Going through the data below, please show each line containing the string "there".

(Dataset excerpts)
►

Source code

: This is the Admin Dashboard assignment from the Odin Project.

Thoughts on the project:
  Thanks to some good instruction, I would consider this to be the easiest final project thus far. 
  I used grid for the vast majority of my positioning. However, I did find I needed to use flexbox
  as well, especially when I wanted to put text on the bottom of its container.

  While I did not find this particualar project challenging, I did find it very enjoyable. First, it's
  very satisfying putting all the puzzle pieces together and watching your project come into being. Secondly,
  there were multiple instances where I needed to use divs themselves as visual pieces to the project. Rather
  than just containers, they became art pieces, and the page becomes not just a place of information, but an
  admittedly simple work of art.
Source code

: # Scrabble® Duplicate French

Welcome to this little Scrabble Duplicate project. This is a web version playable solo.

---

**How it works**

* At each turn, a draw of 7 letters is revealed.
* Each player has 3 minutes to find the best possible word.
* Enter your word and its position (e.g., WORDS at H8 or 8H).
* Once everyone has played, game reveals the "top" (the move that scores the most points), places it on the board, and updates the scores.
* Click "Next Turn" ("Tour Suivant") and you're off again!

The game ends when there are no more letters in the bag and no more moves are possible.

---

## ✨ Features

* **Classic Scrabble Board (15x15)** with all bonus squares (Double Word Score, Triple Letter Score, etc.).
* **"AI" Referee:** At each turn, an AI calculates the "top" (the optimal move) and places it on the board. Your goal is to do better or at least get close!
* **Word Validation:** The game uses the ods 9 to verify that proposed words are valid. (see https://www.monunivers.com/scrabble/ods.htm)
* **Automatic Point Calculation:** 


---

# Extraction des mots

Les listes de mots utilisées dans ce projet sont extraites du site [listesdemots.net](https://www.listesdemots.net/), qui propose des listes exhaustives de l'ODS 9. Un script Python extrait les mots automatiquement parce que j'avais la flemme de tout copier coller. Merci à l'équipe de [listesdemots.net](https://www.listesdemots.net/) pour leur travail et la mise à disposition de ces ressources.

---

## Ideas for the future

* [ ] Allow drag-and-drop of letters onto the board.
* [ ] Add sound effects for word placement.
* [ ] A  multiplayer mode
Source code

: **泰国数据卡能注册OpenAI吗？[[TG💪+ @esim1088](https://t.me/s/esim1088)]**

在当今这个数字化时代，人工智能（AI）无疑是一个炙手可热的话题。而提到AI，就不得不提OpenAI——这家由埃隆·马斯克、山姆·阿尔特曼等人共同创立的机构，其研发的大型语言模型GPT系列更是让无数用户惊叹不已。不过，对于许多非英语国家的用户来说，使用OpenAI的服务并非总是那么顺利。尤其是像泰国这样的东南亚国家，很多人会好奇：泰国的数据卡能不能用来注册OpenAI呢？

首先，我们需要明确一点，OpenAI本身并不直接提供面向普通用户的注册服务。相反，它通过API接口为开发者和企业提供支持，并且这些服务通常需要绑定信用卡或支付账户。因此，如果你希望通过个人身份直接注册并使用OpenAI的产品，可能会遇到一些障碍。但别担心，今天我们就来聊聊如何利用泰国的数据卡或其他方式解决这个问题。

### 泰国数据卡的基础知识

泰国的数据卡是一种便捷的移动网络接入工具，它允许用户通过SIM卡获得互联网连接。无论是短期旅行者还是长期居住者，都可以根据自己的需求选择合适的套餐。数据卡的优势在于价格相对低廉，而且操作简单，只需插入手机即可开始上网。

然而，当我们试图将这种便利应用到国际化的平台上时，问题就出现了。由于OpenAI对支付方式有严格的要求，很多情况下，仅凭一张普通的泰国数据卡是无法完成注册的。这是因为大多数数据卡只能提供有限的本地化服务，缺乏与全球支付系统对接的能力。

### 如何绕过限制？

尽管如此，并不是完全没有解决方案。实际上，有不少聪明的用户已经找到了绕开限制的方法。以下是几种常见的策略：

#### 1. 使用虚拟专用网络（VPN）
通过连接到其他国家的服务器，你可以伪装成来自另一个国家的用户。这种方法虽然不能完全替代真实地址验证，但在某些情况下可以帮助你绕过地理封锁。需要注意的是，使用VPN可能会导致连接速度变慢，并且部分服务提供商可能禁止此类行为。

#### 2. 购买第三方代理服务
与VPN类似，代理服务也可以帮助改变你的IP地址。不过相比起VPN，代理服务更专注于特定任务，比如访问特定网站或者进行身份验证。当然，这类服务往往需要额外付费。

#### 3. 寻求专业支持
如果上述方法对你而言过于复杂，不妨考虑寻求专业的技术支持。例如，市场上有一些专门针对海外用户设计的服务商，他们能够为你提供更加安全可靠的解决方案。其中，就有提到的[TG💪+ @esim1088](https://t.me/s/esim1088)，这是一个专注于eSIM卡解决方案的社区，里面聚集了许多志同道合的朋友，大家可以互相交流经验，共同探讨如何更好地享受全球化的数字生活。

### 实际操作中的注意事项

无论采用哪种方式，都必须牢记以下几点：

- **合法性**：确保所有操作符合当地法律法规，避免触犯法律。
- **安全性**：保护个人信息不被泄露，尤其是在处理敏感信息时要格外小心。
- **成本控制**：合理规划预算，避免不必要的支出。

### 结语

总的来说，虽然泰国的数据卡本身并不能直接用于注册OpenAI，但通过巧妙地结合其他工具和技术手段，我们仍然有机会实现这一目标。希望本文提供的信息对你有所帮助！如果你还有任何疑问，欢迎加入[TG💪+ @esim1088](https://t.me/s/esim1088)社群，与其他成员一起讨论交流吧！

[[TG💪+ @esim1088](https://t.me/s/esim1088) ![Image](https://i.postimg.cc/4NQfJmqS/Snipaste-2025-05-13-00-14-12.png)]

◄

**ANSWER TO THE PROBLEM**
  there were multiple instances where I needed to use divs themselves as visual pieces to the project. Rather
The game ends when there are no more letters in the bag and no more moves are possible.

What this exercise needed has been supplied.